NEW YORK (Reuters) - Newspaper company valuations will remain depressed until the industry figures out how to connect with younger readers, private equity firm Quadrangle Capital Partners said on Wednesday.
Finding that new model, which is heavily dependent on the Internet and other electronic technologies, is crucial for publishers who want to remain relevant to younger readers, said Joshua Steiner, Quadrangle managing principal, at the Reuters Hedge Funds and Private Equity Summit.
“So unless newspapers can ... engage readers, especially readers under the age of 40, the long-term prospects for the industry are not great,” he said.
Newspaper publishers embody Wall Street’s definition of an out of favor industry as ad revenue tanks and readers turn to the Internet for news. To offset slower growth, publishers have cut jobs to slash costs, and none dares to guess when their online business will compensate for print declines.
Absent the discovery of a successful business model that will sustain the strong cash flow papers still produce, publishers will have to rely on cost cuts and consolidation, he said. With no end in sight to that trend, investors in the business will steer clear until valuations fall further.
“We think newspapers will continue to have a strong franchise in many markets for a long period of time, but it’s unclear that the valuations reflect the uncertainty associated with their business model,” Steiner said.
“We’re not opining on any particular newspaper company, but if you’re going to invest into a sector where there is big cyclical risk, or where there is fundamental change associated with the industry, you need to be compensated for it. And the way you’re normally compensated for it is through price,” Steiner added, but he did not say that valuations would fall more.
So far, Quadrangle, whose managing principal Steven Rattner is an adviser to The New York Times Co, has not invested in the sector.

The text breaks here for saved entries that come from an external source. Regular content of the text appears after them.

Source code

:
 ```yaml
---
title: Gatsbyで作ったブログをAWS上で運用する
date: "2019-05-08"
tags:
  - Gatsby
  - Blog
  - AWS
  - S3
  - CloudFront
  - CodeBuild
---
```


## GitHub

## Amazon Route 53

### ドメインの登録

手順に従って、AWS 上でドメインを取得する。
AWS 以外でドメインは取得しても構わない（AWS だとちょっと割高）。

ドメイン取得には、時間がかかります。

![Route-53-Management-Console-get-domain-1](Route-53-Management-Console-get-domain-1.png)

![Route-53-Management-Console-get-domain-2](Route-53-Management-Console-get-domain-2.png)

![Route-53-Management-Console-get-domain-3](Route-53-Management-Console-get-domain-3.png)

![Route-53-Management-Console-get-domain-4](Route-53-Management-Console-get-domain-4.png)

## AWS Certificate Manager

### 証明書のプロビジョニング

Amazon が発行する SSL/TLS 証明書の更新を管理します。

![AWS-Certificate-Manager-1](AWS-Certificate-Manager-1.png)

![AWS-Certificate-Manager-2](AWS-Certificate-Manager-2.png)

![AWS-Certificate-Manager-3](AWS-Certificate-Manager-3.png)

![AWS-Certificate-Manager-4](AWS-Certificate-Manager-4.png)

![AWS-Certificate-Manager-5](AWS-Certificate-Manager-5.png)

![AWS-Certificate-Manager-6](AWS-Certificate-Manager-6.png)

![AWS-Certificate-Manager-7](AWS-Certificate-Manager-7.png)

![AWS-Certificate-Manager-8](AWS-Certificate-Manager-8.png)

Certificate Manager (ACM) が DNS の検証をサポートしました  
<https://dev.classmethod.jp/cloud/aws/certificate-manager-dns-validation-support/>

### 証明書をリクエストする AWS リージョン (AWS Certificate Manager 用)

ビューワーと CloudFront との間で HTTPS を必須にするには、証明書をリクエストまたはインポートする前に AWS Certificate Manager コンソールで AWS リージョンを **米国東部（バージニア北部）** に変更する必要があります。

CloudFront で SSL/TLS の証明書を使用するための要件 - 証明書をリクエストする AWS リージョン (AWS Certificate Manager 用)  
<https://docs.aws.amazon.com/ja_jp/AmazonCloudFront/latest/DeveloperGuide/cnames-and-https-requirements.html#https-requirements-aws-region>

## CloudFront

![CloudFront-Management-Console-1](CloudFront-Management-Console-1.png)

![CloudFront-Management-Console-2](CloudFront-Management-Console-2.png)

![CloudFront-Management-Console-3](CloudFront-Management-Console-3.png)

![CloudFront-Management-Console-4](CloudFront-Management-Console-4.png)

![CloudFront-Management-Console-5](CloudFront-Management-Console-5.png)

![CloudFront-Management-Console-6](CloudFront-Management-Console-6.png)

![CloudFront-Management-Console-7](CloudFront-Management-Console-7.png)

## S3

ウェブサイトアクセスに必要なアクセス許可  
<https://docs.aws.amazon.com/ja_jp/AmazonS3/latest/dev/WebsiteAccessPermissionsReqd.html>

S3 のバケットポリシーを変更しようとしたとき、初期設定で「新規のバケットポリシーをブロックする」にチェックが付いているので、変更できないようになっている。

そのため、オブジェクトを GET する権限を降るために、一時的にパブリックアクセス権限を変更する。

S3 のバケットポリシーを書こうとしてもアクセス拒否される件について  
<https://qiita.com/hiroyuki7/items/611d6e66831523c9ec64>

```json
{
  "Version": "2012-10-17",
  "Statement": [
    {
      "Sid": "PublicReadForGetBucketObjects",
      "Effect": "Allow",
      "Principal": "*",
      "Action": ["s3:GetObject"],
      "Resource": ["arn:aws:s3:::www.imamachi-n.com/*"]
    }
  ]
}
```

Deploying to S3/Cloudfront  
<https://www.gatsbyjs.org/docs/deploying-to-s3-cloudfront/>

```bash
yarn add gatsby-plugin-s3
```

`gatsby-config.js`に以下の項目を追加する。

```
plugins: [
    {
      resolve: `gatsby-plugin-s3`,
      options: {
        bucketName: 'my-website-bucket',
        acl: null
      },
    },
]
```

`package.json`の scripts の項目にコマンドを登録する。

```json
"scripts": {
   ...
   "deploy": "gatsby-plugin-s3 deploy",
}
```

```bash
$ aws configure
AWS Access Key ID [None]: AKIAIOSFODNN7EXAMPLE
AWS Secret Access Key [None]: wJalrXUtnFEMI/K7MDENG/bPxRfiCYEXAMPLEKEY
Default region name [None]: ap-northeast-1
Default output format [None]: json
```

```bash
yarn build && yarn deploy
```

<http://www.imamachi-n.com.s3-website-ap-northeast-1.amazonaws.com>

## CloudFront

“We’ve examined a lot of newspapers that have come up for sale. We think a lot of them are very good businesses. As I said, I don’t think they’re disappearing tomorrow,” Steiner said. “Generally speaking, we can’t get to the prices that people are paying for them, and that’s why we haven’t bought them.”
Steiner said new technologies like Amazon.com’s Kindle wireless electronic book reader, created outside of the media and wireless industries, could drum up new business for the media sector.
“Devices like Kindle will be supported through a variety of ways: subscriber revenue and advertising revenue,” Steiner told Reuters Television in an interview.
Over time, devices like the Kindle, which offers electronic copies of books for sale and charges subscription fees for newspapers, magazines, and blogs, could turn into an advertising vehicle for publishers.
“I suspect over time there will in fact be an opportunity for devices like the Kindle to generate revenue for advertising,” Steiner said.